The article goes on to say: "People included in the study had been stable for at least 6 months prior to screening, and for a subsequent 4 weeks prior to randomization. Those with a score of at least 24 or greater on the Negative Factor Scale of the Positive and Negative Syndrome Scale (PANSS-NFS) and a score of at least 4 on two of the three core negative symptoms, along with positive factor scores on the PANSS of at least 19 or more were considered for inclusion in the study. At baseline, both groups had similar PANSS scores: Negative factor scores in the study drug arm were 27.7 and 27.5 in controls. Positive factor scores were also similar: 8.8 in the study arm and 8.6 in controls.
Study participants also were measured at baseline on the Personal and Social Performance Scale. Scores were 48.8 in the study drug arm and 48.1 in the risperidone arm.
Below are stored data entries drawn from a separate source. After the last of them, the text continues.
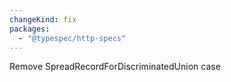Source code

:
 ```yaml
---
changeKind: fix
packages:
  - "@typespec/http-specs"
---
```


Remove SpreadRecordForDiscriminatedUnion case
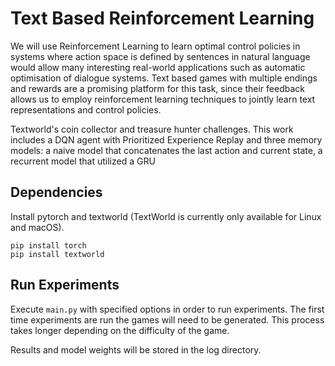 # Text Based Reinforcement Learning
We will use Reinforcement Learning to learn optimal control policies in systems where action space is defined by sentences in natural language would allow many interesting real-world
applications such as automatic optimisation of dialogue systems. Text based games with multiple endings and rewards are a promising platform for this task, since their feedback allows us to employ reinforcement learning techniques to jointly learn text representations and control policies.

Textworld's coin collector and treasure hunter challenges. This work includes a DQN agent with Prioritized Experience Replay and three memory models: a naive model that concatenates the last action and current state, a recurrent model that utilized a GRU
## Dependencies
Install pytorch and textworld (TextWorld is currently only available for Linux and macOS).
```
pip install torch
pip install textworld
```

## Run Experiments
Execute `main.py` with specified options in order to run experiments. The first time experiments are run the games will need to be generated. This process takes longer depending on the difficulty of the game.

Results and model weights will be stored in the log directory.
After a 2-week period of cross-titration and washout of previous medications, patients were treated with the target dose of 4.5 mg daily of their assigned drug for 24 weeks." This is from the makers of Geodon that is what I take now and for me it has been a wonder drug. I have no symptoms either positive or negative. If this helps people able to not withdrawal from society it would be great.
The article ends: "In the 77.4% of enrollees in both cohorts who completed the trial, those treated with cariprazine had the most improvement in both negative symptoms and personal and social performance, compared with the control group. At 26 weeks, the overall change from baseline in the study group for negative factor symptoms was –2.39, compared with –0.53 in controls (95% confidence interval; P = .002). Personal and social performance scores changed at 26 weeks from baseline by 2.71 in the study group and 6.56 in controls (95% CI; P less than .001).
Discontinuation rates were low, and the most common side effects were insomnia and headache (about 10% for each), mostly in the risperidone arm. Dr. David Pickar, who was not involved in the study, said in an interview that when treating patients with schizophrenia “improvement in negative symptoms occurs a fair amount with improvements in positive symptoms. The problem is the persistence of negative symptoms,” said Dr. Pickar of the department of psychiatry at Johns Hopkins University, Baltimore, and former branch chief of intramural experimental therapeutics at the National Institute of Mental Health. This trial was sponsored by Gedeon Richter."They do need a drug that gets rid of all negative symptoms. I personally would like to read that all people with schizophrenia are doing well working if they would like and be able to not suffer with negative symptoms.